* ABOUT THIS EXERCISE *
Where a line below holds the string "theoremstyle", copy that line.

* DATA TO EXAMINE *

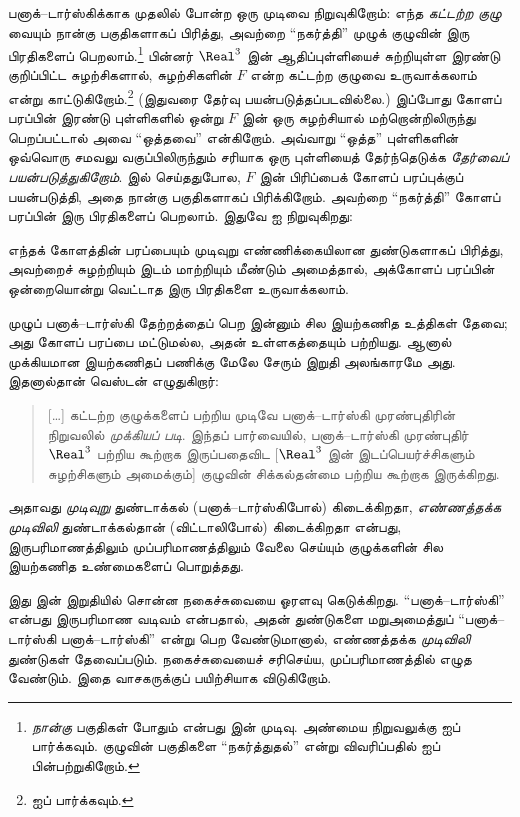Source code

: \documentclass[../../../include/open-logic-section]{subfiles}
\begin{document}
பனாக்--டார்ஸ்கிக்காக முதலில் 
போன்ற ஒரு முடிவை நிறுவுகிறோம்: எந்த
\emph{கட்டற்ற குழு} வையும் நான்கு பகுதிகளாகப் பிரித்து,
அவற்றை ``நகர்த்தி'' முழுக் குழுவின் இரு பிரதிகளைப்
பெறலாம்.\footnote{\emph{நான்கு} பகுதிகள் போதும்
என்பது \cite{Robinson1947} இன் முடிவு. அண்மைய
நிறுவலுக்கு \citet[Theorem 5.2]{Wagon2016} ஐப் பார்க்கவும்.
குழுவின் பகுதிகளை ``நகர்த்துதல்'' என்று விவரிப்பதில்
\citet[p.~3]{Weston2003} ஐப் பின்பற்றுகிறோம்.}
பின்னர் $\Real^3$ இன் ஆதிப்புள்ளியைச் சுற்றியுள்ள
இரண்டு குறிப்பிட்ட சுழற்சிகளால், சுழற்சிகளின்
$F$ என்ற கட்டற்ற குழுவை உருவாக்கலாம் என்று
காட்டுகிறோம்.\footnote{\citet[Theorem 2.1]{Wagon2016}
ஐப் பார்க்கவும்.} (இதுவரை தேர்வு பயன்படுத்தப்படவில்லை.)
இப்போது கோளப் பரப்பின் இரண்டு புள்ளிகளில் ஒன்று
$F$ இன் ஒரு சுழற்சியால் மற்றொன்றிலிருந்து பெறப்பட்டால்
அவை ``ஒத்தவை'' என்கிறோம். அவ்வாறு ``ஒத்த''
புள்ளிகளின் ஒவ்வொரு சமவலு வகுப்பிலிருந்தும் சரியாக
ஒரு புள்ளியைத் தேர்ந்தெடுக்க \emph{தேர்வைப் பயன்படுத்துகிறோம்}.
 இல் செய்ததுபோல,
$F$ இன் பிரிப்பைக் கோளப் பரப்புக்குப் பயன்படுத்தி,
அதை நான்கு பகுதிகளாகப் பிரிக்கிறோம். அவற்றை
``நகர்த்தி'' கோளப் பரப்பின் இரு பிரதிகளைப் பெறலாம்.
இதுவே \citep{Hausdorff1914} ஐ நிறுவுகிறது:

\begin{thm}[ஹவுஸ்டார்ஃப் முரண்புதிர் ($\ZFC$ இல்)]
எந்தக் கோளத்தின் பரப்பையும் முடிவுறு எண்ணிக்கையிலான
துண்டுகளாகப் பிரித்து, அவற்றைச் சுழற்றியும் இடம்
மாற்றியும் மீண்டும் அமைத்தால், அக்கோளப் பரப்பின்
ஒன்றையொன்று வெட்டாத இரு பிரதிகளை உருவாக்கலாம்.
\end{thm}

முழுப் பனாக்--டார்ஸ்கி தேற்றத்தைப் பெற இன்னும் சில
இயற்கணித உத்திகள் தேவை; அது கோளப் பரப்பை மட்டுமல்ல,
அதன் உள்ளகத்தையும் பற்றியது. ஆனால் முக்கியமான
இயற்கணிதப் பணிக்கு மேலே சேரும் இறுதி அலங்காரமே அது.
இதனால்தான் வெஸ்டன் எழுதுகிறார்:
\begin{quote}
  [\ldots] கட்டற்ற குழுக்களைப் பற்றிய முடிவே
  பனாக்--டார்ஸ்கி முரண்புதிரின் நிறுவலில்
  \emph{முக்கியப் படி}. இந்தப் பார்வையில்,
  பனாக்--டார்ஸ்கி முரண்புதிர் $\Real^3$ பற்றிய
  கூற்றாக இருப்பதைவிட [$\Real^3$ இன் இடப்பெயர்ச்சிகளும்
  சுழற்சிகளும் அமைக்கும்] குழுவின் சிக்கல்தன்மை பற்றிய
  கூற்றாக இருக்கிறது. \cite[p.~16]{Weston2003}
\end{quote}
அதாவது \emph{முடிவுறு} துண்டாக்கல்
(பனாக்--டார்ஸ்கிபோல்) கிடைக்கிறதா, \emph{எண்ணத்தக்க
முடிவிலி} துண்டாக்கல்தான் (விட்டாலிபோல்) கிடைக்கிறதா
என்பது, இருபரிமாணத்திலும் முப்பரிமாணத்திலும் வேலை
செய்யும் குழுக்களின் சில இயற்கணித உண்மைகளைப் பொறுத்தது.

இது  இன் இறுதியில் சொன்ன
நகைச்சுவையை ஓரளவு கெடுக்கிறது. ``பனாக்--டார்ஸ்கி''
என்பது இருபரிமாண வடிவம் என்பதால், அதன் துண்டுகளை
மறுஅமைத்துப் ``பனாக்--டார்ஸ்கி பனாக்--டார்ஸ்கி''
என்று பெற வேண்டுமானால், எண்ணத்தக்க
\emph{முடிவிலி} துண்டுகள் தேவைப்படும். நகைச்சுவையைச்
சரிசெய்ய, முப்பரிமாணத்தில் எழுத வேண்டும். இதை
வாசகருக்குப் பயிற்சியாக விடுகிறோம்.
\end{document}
--
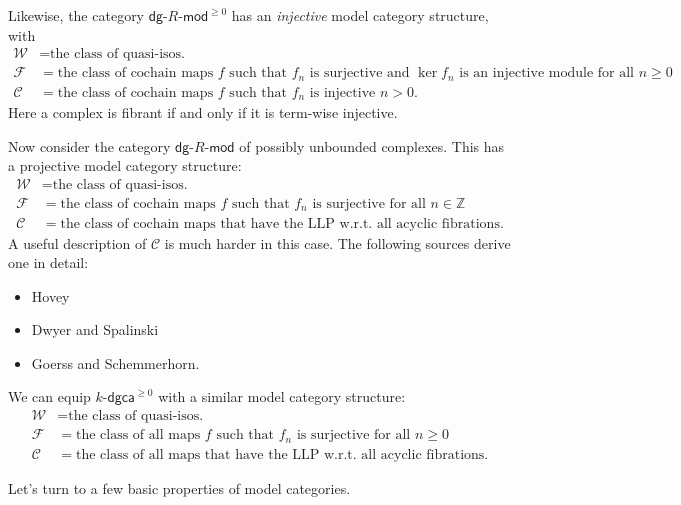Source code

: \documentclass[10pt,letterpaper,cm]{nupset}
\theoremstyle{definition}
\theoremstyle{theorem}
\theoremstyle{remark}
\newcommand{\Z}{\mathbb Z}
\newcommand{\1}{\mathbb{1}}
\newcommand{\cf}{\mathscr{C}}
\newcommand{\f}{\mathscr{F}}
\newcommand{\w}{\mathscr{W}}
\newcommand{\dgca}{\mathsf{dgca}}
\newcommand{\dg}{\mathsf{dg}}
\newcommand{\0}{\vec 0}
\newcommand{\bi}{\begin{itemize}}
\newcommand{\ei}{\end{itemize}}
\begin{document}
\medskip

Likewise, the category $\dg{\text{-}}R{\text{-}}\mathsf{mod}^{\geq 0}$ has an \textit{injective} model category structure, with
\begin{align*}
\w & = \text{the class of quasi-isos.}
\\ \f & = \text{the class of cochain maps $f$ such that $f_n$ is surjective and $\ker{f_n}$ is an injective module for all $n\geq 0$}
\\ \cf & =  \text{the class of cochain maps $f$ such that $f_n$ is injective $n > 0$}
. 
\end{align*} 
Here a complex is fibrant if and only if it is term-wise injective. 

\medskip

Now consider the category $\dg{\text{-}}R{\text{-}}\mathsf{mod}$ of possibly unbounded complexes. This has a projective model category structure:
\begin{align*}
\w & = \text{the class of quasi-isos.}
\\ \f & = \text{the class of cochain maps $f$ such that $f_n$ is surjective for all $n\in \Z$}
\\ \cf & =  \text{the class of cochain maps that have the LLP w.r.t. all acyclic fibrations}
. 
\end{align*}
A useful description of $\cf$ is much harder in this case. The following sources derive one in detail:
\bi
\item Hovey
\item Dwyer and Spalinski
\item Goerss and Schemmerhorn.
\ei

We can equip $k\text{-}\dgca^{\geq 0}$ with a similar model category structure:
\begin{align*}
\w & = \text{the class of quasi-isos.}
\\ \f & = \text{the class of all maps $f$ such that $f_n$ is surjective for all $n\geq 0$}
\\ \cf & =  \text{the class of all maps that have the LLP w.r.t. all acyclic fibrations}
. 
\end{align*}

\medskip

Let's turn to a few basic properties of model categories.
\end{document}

* ANSWER BOX *
\theoremstyle{definition}
\theoremstyle{theorem}
\theoremstyle{remark}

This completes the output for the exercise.